**TASK OBJECTIVE:** Drop the pictures and repeat the remaining data exactly.

**MATERIAL FOR THIS TASK:**

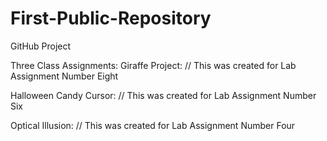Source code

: # First-Public-Repository
GitHub Project

Three Class Assignments:
Giraffe Project:
// This was created for Lab Assignment Number Eight

Halloween Candy Cursor:
// This was created for Lab Assignment Number Six

Optical Illusion:
// This was created for Lab Assignment Number Four
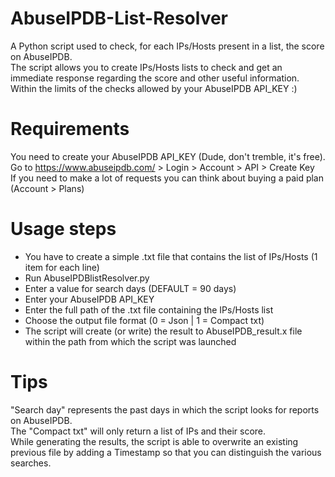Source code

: # AbuseIPDB-List-Resolver
A Python script used to check, for each IPs/Hosts present in a list, the score on AbuseIPDB.<br>
The script allows you to create IPs/Hosts lists to check and get an immediate response regarding the score and other useful information.<br>Within the limits of the checks allowed by your AbuseIPDB API_KEY :)

# Requirements
You need to create your AbuseIPDB API_KEY (Dude, don't tremble, it's free).<br>
Go to https://www.abuseipdb.com/ > Login > Account > API > Create Key<br>
If you need to make a lot of requests you can think about buying a paid plan (Account > Plans)

# Usage steps
 - You have to create a simple .txt file that contains the list of IPs/Hosts (1 item for each line)
 - Run AbuseIPDBlistResolver.py
 - Enter a value for search days (DEFAULT = 90 days)
 - Enter your AbuseIPDB API_KEY
 - Enter the full path of the .txt file containing the IPs/Hosts list
 - Choose the output file format (0 = Json | 1 = Compact txt)
 - The script will create (or write) the result to AbuseIPDB_result.x file within the path from which the script was launched

# Tips
"Search day" represents the past days in which the script looks for reports on AbuseIPDB.<br>
The "Compact txt" will only return a list of IPs and their score.<br>
While generating the results, the script is able to overwrite an existing previous file by adding a Timestamp so that you can distinguish the various searches.<br>
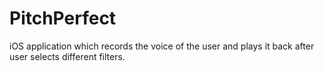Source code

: # PitchPerfect
iOS application which records the voice of the user and plays it back after user selects different filters.

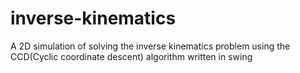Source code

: inverse-kinematics
==================

A 2D simulation of solving the inverse kinematics problem using the CCD(Cyclic coordinate descent) algorithm written in swing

**ANSWER SECTION:**
Source code

: # First-Public-Repository
GitHub Project

Three Class Assignments:
Giraffe Project:
// This was created for Lab Assignment Number Eight

Halloween Candy Cursor:
// This was created for Lab Assignment Number Six

Optical Illusion:
// This was created for Lab Assignment Number Four
Source code

: # AbuseIPDB-List-Resolver
A Python script used to check, for each IPs/Hosts present in a list, the score on AbuseIPDB.<br>
The script allows you to create IPs/Hosts lists to check and get an immediate response regarding the score and other useful information.<br>Within the limits of the checks allowed by your AbuseIPDB API_KEY :)

# Requirements
You need to create your AbuseIPDB API_KEY (Dude, don't tremble, it's free).<br>
Go to https://www.abuseipdb.com/ > Login > Account > API > Create Key<br>
If you need to make a lot of requests you can think about buying a paid plan (Account > Plans)

# Usage steps
 - You have to create a simple .txt file that contains the list of IPs/Hosts (1 item for each line)
 - Run AbuseIPDBlistResolver.py
 - Enter a value for search days (DEFAULT = 90 days)
 - Enter your AbuseIPDB API_KEY
 - Enter the full path of the .txt file containing the IPs/Hosts list
 - Choose the output file format (0 = Json | 1 = Compact txt)
 - The script will create (or write) the result to AbuseIPDB_result.x file within the path from which the script was launched

# Tips
"Search day" represents the past days in which the script looks for reports on AbuseIPDB.<br>
The "Compact txt" will only return a list of IPs and their score.<br>
While generating the results, the script is able to overwrite an existing previous file by adding a Timestamp so that you can distinguish the various searches.<br>
Source code

: # PitchPerfect
iOS application which records the voice of the user and plays it back after user selects different filters.

Source code

: inverse-kinematics
==================

A 2D simulation of solving the inverse kinematics problem using the CCD(Cyclic coordinate descent) algorithm written in swing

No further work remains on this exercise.